黒い海6
少しずつ蝕まれていく体、きっと誰かが自分をこの苦しみから救い出してくれると、何度も苦しみを振り払ってきたが、
(…………)
いつになったら救い出されるのか分からない苦しみの中で、子供は苦しみに立ち向かう強さも、逃げ出す力も失って朽ち果てていく。
子供から抜け出た赤い血は少しずつ黒く変色し、体に小さなヒビが入るとクッキーのお菓子のようにポロポロと欠片になって崩れる。
為す術もなく、なるがままに消え逝く自分自身を抱きしめることなく消えて逝く。
(………あっ)
呆然と消えて逝く中、子供の瞳の中に、自分に向かってゆっくりと歩いて来る一人の男性が映り込む。
その男性は他の人と違って、瞳の中に入って瞳の中から出て行くのではなく、自分の瞳の中に映ったまま、真っ直ぐに向かって来てくれる。

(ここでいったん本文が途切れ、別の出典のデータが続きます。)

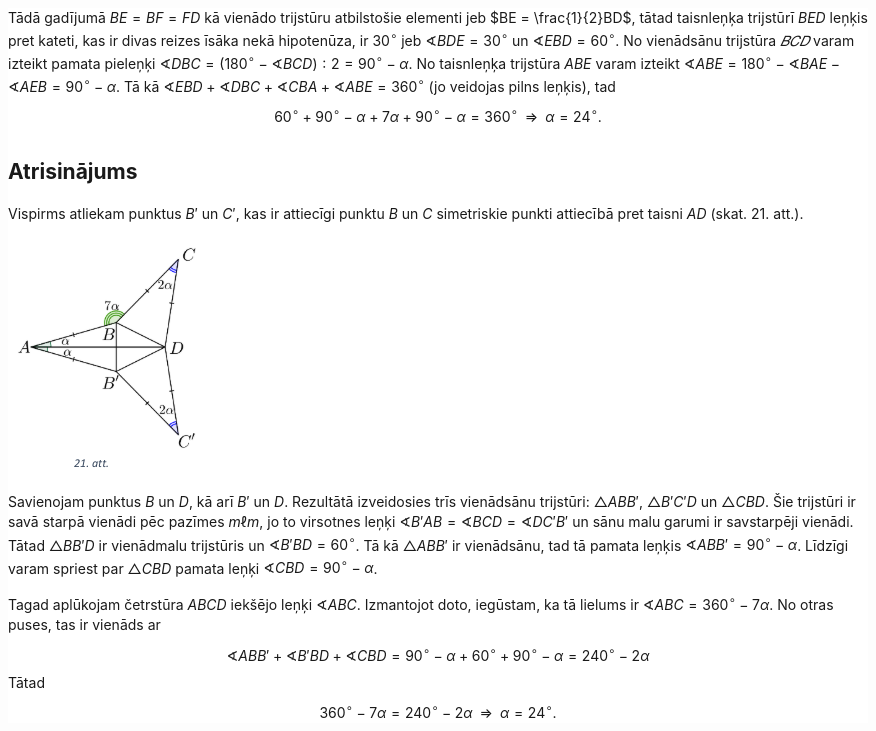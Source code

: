 Tādā gadījumā $BE = BF = FD$ kā vienādo trijstūru atbilstošie elementi jeb 
$BE = \frac{1}{2}BD$, tātad
taisnleņķa trijstūrī $BED$ leņķis pret kateti, 
kas ir divas reizes īsāka nekā hipotenūza, ir $30^{\circ}$ jeb
$\sphericalangle BDE = 30^{\circ}$ un $\sphericalangle EBD = 60^{\circ}$.
No vienādsānu trijstūra $𝐵𝐶𝐷$ varam izteikt pamata pieleņķi 
$\sphericalangle DBC = (180^{\circ} − \sphericalangle BCD) ∶ 2 = 90^{\circ} − \alpha$.
No taisnleņķa trijstūra $ABE$ varam izteikt 
$\sphericalangle ABE = 180^{\circ} − \sphericalangle BAE − \sphericalangle AEB = 90^{\circ} − \alpha$.
Tā kā $\sphericalangle EBD + \sphericalangle DBC + \sphericalangle CBA + \sphericalangle ABE = 360^{\circ}$ (jo veidojas pilns leņķis), tad
$$60^{\circ} + 90^{\circ} − \alpha + 7\alpha + 90^{\circ} − \alpha = 360^{\circ}\;\;\Rightarrow\;\;\alpha=24^{\circ}.$$



## Atrisinājums

Vispirms atliekam punktus $B'$ un $C'$, kas ir attiecīgi punktu 
$B$ un $C$ simetriskie punkti
attiecībā pret taisni $AD$ (skat. 21. att.). 

![](LV.AMO.2023.10.3B.png)

Savienojam punktus $B$ un $D$, kā arī $B'$ un $D$. 
Rezultātā izveidosies trīs vienādsānu trijstūri: $\triangle ABB'$, 
$\triangle B'C'D$ un $\triangle CBD$. 
Šie trijstūri ir savā starpā vienādi pēc pazīmes
$m\ell{}m$, jo to virsotnes leņķi 
$\sphericalangle B'AB = \sphericalangle BCD = \sphericalangle DC'B'$ un 
sānu malu garumi ir savstarpēji vienādi. 
Tātad $\triangle BB'D$ ir vienādmalu trijstūris un 
$\sphericalangle B'BD = 60^{\circ}$. 
Tā kā $\triangle ABB'$ 
ir vienādsānu, tad tā pamata
leņķis $\sphericalangle ABB'=90^{\circ} - \alpha$. 
Līdzīgi varam spriest par $\triangle CBD$ pamata leņķi 
$\sphericalangle CBD = 90^{\circ} - \alpha$. 

Tagad aplūkojam četrstūra $ABCD$ iekšējo leņķi $\sphericalangle ABC$. 
Izmantojot doto, iegūstam, ka tā lielums ir
$\sphericalangle ABC = 360^{\circ} − 7\alpha$. 
No otras puses, tas ir vienāds ar
$$\sphericalangle ABB' + \sphericalangle B'BD + \sphericalangle CBD = 
90^{\circ} - \alpha + 60^{\circ} + 90^{\circ} - \alpha = 
240^{\circ} - 2\alpha$$
Tātad 
$$360^{\circ} − 7\alpha = 240^{\circ} − 2\alpha \;\;\Rightarrow\;\; \alpha = 24^{\circ}.$$
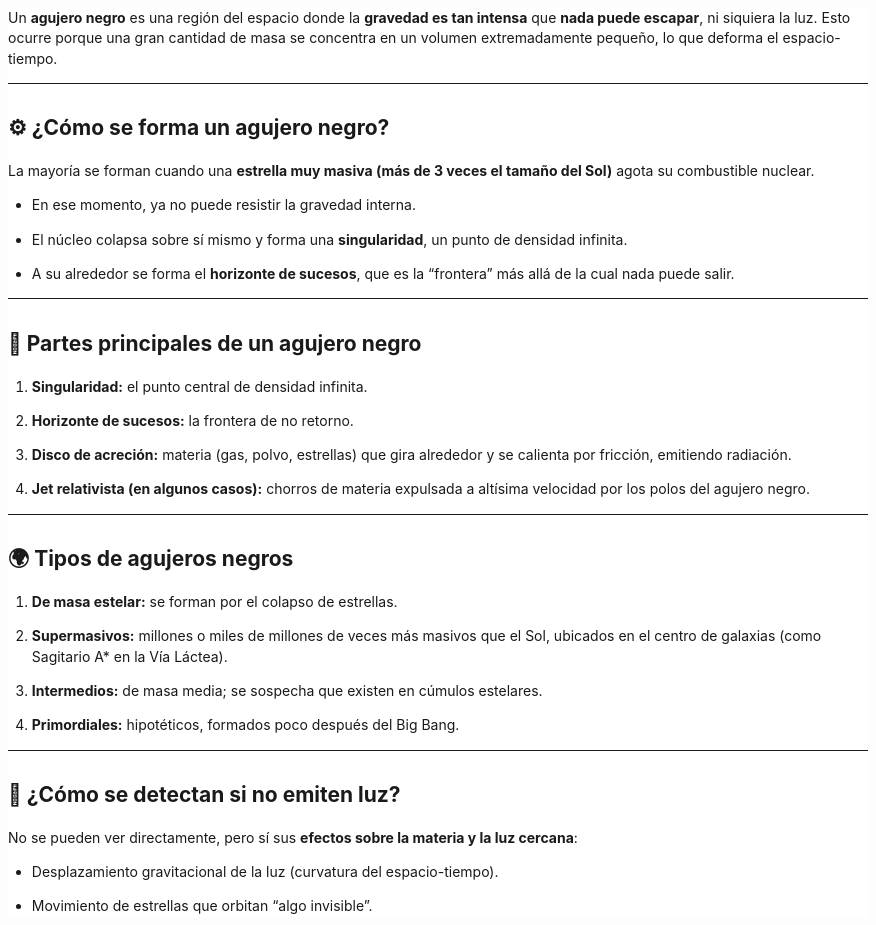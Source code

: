 Un **agujero negro** es una región del espacio donde la **gravedad es tan intensa** que **nada puede escapar**, ni siquiera la luz. Esto ocurre porque una gran cantidad de masa se concentra en un volumen extremadamente pequeño, lo que deforma el espacio-tiempo.

----------

## ⚙️ ¿Cómo se forma un agujero negro?

La mayoría se forman cuando una **estrella muy masiva (más de 3 veces el tamaño del Sol)** agota su combustible nuclear.

-   En ese momento, ya no puede resistir la gravedad interna.
    
-   El núcleo colapsa sobre sí mismo y forma una **singularidad**, un punto de densidad infinita.
    
-   A su alrededor se forma el **horizonte de sucesos**, que es la “frontera” más allá de la cual nada puede salir.
    

----------

## 🧩 Partes principales de un agujero negro

1.  **Singularidad:** el punto central de densidad infinita.
    
2.  **Horizonte de sucesos:** la frontera de no retorno.
    
3.  **Disco de acreción:** materia (gas, polvo, estrellas) que gira alrededor y se calienta por fricción, emitiendo radiación.
    
4.  **Jet relativista (en algunos casos):** chorros de materia expulsada a altísima velocidad por los polos del agujero negro.
    

----------

## 🌍 Tipos de agujeros negros

1.  **De masa estelar:** se forman por el colapso de estrellas.
    
2.  **Supermasivos:** millones o miles de millones de veces más masivos que el Sol, ubicados en el centro de galaxias (como Sagitario A* en la Vía Láctea).
    
3.  **Intermedios:** de masa media; se sospecha que existen en cúmulos estelares.
    
4.  **Primordiales:** hipotéticos, formados poco después del Big Bang.
    

----------

## 🔭 ¿Cómo se detectan si no emiten luz?

No se pueden ver directamente, pero sí sus **efectos sobre la materia y la luz cercana**:

-   Desplazamiento gravitacional de la luz (curvatura del espacio-tiempo).
    
-   Movimiento de estrellas que orbitan “algo invisible”.
    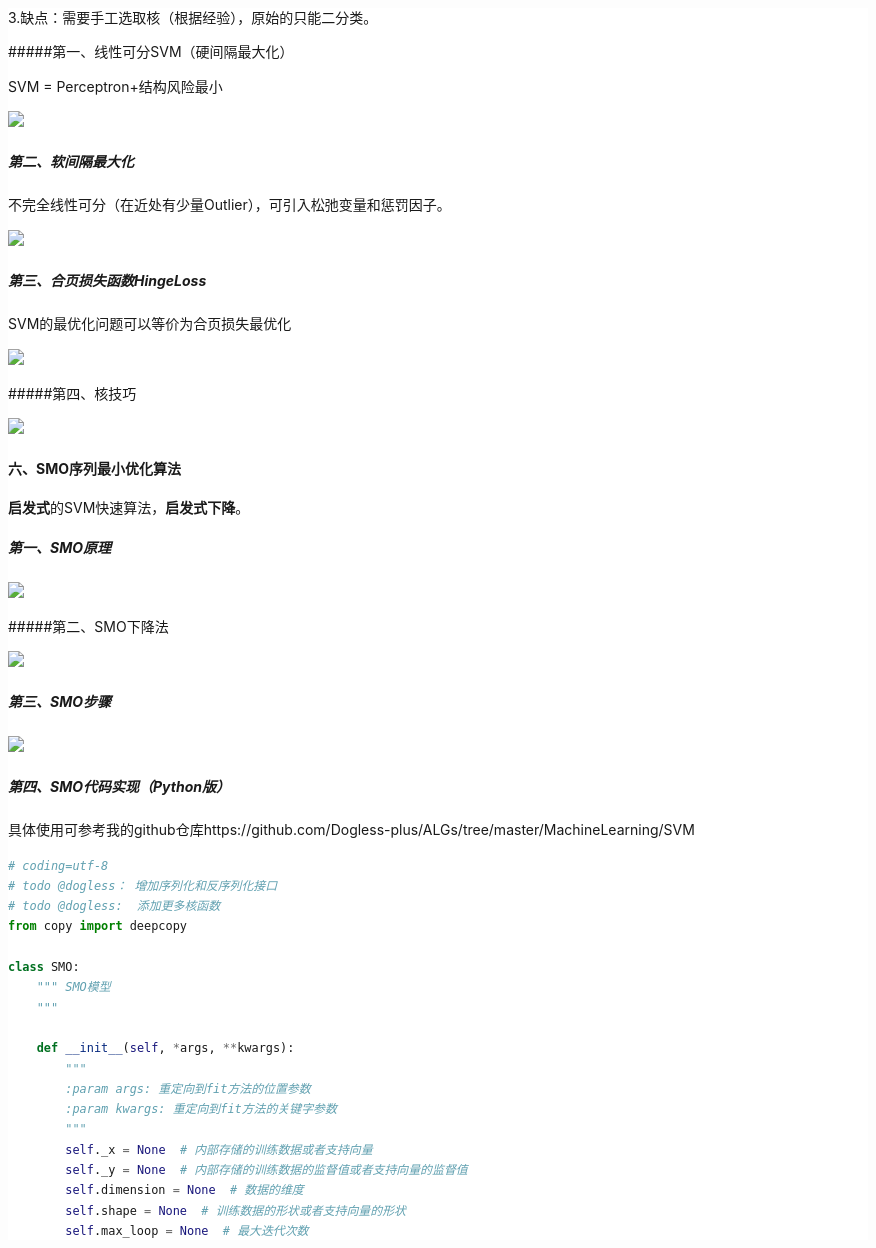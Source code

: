 3.缺点：需要手工选取核（根据经验），原始的只能二分类。

#####第一、线性可分SVM（硬间隔最大化）

SVM = Perceptron+结构风险最小

![](~/16_svm_1.jpg)


##### 第二、软间隔最大化

不完全线性可分（在近处有少量Outlier），可引入松弛变量和惩罚因子。


![](~/17_svm_2.jpg)

##### 第三、合页损失函数HingeLoss

SVM的最优化问题可以等价为合页损失最优化


![](~/18_hingeloss.jpg)

#####第四、核技巧

![](~/19_kerneltrick.jpg)


#### 六、SMO序列最小优化算法

**启发式**的SVM快速算法，**启发式下降**。

##### 第一、SMO原理

![](~/20_smo_1.jpg)


#####第二、SMO下降法

![](~/21_smo_2.jpg)

##### 第三、SMO步骤

![](~/22_smo_3.jpg)


##### 第四、SMO代码实现（Python版）

具体使用可参考我的github仓库https://github.com/Dogless-plus/ALGs/tree/master/MachineLearning/SVM

```python
# coding=utf-8
# todo @dogless： 增加序列化和反序列化接口
# todo @dogless:  添加更多核函数
from copy import deepcopy

class SMO:
    """ SMO模型
    """

    def __init__(self, *args, **kwargs):
        """
        :param args: 重定向到fit方法的位置参数
        :param kwargs: 重定向到fit方法的关键字参数
        """
        self._x = None  # 内部存储的训练数据或者支持向量
        self._y = None  # 内部存储的训练数据的监督值或者支持向量的监督值
        self.dimension = None  # 数据的维度
        self.shape = None  # 训练数据的形状或者支持向量的形状
        self.max_loop = None  # 最大迭代次数
```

瞳の中に映るその人、その人が誰で、どうして自分の元に来ようとしてくれているのかは分からない……でも、
(あっ……うっ……)
救われるかもしれないという希望が、崩壊していく子供を繋ぎ止め、崩壊しようとする手を伸ばし、
(助けて……)
残された最後の力を全て使って、最後の希望を掴まんとする。
それに対して、子供の瞳の中に映る人は一心不乱に子供へと近付いて行き、子供が伸ばした手が触れる所まで来ると、
(あっ…………)
その人は、子供の伸ばした手を一切意に介さずに、子供を文字に通り過ぎて行ってしまう。
それはとても不思議な光景だった。
子供に近付いて歩いていた人は子供に気付いていたのではなく、うずくまっていた子供を助けようとしていた訳ではなかった。
他の人達は、子供を避けるかのように歩くのに、この人だけはまっすぐに近付いて来たのに、
「……?」
子供とそのままぶつかる所まで来たのに……いや、ぶつかったはずなのに、その人は子供の体をすり抜けてしまうと、子供をすり抜けた足に何か違和感を感じたのか、怪訝そうに自分の足を見たが、特に何か変わった様子を見つけられず、少し足を気にする素振りを見せながら、そのまま行ってしまう。
(うっ…ぐぅ……)
訪れた希望は消え、伸ばした手の中が希望を掴むことが出来ず、虚空に伸びた手は再び崩壊が始まるのだが、
(がっ…ぎっ……)
ボロボロと崩壊していく手の中から、黒い手が現れ、体が崩壊すれば崩壊するほどに、皮膚が剥がれ落ちた所から黒いモノが姿を現す。
(はぁ…はぁ……)
黒いモノを、何かに例えたいのだが、その黒いモノの表面は流動的に流れ、何かこう……スライムのように柔らかで、例えようにも見たことのない黒い質感が、不気味な何かを感じさせる。